* _Task directions_
Repeat the stretch of entries below from the line with "Let's see how" through the line with "## Extending". Include both ends and add nothing.

Plain-text document sources:
/---
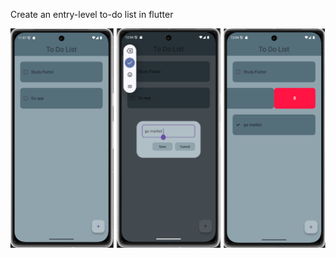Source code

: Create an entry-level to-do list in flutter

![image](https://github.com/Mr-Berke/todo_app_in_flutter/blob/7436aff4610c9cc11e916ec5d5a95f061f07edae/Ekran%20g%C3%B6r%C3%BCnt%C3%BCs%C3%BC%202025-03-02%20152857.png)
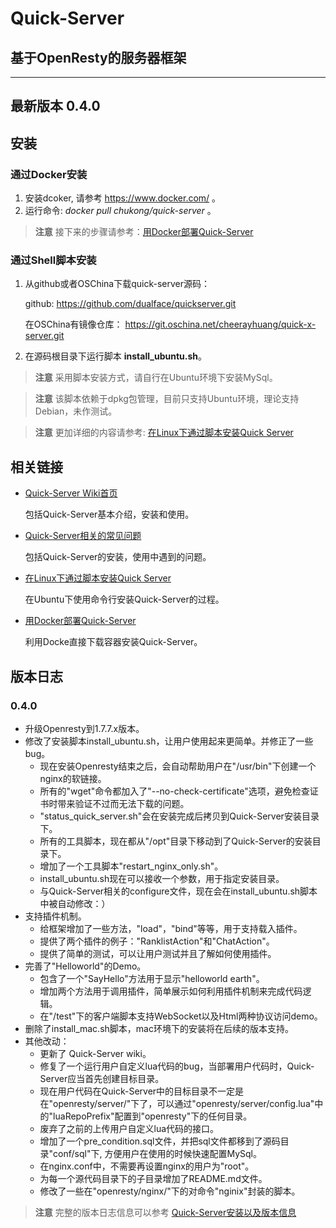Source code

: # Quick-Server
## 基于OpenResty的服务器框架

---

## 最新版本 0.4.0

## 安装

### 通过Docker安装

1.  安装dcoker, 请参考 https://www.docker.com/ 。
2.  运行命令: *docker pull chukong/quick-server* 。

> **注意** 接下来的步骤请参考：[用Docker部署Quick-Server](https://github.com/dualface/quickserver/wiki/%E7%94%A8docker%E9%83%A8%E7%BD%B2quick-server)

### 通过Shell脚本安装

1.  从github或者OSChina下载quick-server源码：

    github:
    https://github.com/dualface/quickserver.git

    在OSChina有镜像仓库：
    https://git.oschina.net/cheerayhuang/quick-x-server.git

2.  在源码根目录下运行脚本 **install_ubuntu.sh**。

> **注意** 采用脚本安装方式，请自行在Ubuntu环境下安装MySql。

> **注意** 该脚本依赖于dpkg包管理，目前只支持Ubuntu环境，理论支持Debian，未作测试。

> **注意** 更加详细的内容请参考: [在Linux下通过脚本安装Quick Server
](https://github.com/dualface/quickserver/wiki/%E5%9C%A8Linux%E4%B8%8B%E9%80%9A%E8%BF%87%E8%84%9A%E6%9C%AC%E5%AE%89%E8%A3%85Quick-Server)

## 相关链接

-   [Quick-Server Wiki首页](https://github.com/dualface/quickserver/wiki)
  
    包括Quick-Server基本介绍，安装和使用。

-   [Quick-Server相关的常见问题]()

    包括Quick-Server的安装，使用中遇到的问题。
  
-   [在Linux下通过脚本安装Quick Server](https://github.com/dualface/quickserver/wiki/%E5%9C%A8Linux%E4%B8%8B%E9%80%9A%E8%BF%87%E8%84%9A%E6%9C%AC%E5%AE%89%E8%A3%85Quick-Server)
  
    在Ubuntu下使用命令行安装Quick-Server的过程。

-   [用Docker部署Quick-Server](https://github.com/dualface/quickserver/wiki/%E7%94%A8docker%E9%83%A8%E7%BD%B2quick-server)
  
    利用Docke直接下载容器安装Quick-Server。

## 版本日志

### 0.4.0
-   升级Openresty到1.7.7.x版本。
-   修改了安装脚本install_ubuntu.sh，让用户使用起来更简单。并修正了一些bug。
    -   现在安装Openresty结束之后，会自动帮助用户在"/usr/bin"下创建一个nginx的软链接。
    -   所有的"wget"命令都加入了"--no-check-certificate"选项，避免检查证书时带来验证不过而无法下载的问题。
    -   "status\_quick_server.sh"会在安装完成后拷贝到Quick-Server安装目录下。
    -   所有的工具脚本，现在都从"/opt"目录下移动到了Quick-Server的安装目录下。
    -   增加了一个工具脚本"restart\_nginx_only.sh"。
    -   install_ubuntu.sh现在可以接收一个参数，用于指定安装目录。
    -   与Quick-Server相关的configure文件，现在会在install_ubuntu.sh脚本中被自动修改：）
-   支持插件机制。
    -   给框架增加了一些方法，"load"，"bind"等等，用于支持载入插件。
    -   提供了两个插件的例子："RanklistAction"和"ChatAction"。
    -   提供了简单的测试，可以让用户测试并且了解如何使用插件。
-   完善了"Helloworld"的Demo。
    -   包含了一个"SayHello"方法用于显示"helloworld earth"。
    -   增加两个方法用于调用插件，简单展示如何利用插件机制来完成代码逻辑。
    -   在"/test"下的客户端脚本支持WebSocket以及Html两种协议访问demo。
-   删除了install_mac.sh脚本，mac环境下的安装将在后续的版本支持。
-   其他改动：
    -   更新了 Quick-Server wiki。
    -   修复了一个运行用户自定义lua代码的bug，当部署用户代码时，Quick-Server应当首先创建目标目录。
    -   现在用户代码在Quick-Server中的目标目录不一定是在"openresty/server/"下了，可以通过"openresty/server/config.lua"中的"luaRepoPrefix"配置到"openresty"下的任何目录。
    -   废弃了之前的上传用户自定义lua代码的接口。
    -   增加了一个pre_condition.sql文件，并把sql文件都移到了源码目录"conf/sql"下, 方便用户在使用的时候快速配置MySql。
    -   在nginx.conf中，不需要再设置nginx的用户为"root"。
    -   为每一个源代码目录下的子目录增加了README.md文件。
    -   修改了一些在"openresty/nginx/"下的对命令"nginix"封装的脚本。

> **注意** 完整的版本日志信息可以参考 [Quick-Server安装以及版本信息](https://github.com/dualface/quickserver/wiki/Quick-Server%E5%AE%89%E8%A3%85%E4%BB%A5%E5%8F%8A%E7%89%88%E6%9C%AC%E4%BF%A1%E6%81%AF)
\---
/---
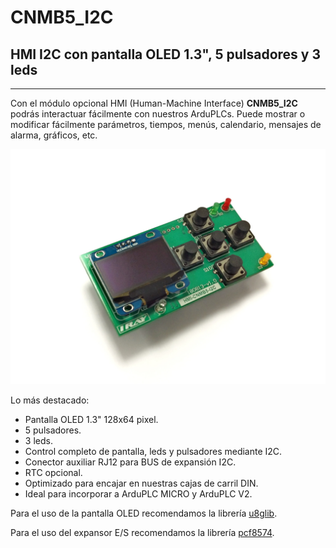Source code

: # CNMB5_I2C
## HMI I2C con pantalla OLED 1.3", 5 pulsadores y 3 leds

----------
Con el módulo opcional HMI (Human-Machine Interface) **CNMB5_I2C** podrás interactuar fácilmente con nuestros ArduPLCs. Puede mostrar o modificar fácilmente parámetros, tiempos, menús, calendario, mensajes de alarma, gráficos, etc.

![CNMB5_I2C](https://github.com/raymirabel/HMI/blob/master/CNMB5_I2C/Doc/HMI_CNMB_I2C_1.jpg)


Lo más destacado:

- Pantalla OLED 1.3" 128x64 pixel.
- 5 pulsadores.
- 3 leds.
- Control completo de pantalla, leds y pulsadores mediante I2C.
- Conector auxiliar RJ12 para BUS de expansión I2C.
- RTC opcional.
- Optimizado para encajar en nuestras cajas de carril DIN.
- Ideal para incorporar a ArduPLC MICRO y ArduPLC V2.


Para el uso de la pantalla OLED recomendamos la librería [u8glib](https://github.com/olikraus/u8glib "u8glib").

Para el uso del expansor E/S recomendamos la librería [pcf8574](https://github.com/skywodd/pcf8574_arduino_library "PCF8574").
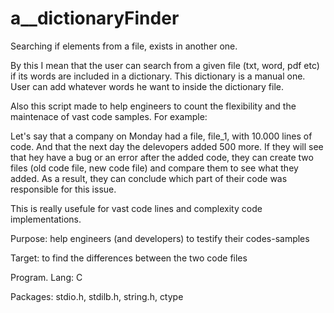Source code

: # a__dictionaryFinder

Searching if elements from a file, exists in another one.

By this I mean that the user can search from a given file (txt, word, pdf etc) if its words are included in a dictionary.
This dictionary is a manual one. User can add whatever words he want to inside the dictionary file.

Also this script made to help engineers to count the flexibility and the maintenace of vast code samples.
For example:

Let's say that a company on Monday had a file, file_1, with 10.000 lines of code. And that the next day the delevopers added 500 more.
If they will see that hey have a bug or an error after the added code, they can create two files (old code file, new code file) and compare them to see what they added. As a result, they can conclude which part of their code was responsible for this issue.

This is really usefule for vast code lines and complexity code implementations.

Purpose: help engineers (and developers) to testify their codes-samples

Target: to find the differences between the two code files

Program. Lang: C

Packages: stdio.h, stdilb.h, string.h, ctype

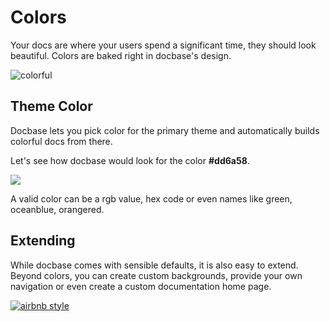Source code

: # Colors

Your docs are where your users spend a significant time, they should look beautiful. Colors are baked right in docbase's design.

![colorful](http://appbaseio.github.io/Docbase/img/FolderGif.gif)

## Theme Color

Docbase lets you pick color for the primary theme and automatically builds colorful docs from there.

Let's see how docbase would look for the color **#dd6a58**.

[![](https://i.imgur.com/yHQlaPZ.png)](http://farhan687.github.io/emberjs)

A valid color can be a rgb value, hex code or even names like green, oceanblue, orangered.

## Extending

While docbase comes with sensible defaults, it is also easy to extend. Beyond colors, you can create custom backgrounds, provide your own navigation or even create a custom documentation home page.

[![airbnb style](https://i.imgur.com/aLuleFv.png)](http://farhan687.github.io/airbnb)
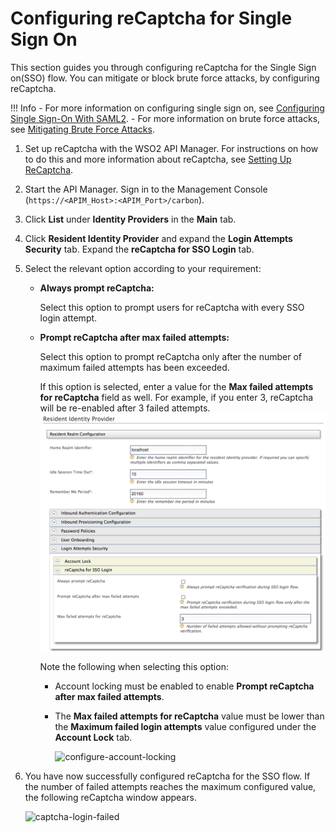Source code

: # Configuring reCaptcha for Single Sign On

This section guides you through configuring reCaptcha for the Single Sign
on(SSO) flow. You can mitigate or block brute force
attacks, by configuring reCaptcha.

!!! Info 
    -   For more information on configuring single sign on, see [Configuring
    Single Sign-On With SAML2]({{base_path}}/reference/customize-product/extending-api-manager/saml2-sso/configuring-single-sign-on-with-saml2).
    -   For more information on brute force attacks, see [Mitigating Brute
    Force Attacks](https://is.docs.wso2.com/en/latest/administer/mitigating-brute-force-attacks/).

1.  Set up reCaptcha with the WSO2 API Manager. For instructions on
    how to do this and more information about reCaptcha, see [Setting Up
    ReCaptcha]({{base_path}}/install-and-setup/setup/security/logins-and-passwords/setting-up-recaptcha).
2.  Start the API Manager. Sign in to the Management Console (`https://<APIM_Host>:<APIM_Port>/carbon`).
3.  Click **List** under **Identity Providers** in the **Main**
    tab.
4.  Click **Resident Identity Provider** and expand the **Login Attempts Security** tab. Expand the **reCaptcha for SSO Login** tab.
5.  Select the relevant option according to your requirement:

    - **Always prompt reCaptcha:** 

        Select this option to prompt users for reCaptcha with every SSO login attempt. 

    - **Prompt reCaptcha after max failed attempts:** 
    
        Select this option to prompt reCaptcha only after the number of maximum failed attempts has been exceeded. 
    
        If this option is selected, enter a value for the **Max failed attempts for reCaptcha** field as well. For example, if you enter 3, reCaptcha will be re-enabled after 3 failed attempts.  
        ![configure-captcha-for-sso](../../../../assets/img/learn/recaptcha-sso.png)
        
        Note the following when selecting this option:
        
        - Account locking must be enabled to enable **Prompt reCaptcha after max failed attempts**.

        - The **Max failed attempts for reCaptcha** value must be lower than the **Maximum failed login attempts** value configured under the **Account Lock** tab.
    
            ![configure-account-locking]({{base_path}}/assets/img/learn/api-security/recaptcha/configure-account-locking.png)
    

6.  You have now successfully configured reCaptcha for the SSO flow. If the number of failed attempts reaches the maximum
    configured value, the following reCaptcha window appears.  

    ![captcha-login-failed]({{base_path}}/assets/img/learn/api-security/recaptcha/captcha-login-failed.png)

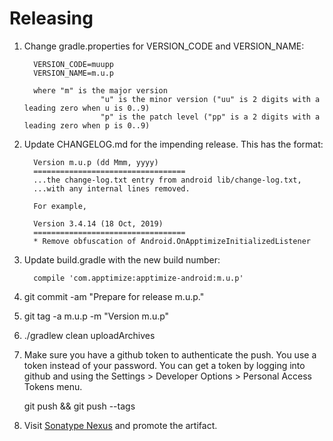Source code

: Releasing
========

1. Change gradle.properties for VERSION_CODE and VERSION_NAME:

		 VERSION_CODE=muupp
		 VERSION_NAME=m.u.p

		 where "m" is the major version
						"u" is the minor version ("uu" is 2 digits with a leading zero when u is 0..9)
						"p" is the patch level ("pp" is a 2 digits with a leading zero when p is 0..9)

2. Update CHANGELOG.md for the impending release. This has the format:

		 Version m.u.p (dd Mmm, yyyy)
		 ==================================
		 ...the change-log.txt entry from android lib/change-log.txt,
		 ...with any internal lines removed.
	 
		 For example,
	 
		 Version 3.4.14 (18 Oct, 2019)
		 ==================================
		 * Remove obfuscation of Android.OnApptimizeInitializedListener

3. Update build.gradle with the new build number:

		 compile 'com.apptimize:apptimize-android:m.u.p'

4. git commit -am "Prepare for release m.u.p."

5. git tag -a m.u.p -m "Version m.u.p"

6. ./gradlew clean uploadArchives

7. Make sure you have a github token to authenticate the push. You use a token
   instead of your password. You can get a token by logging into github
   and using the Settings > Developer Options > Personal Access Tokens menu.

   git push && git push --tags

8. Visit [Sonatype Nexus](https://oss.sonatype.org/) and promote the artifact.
\---
* _Exercise response_
Let's see how docbase would look for the color **#dd6a58**.

[![](https://i.imgur.com/yHQlaPZ.png)](http://farhan687.github.io/emberjs)

A valid color can be a rgb value, hex code or even names like green, oceanblue, orangered.

## Extending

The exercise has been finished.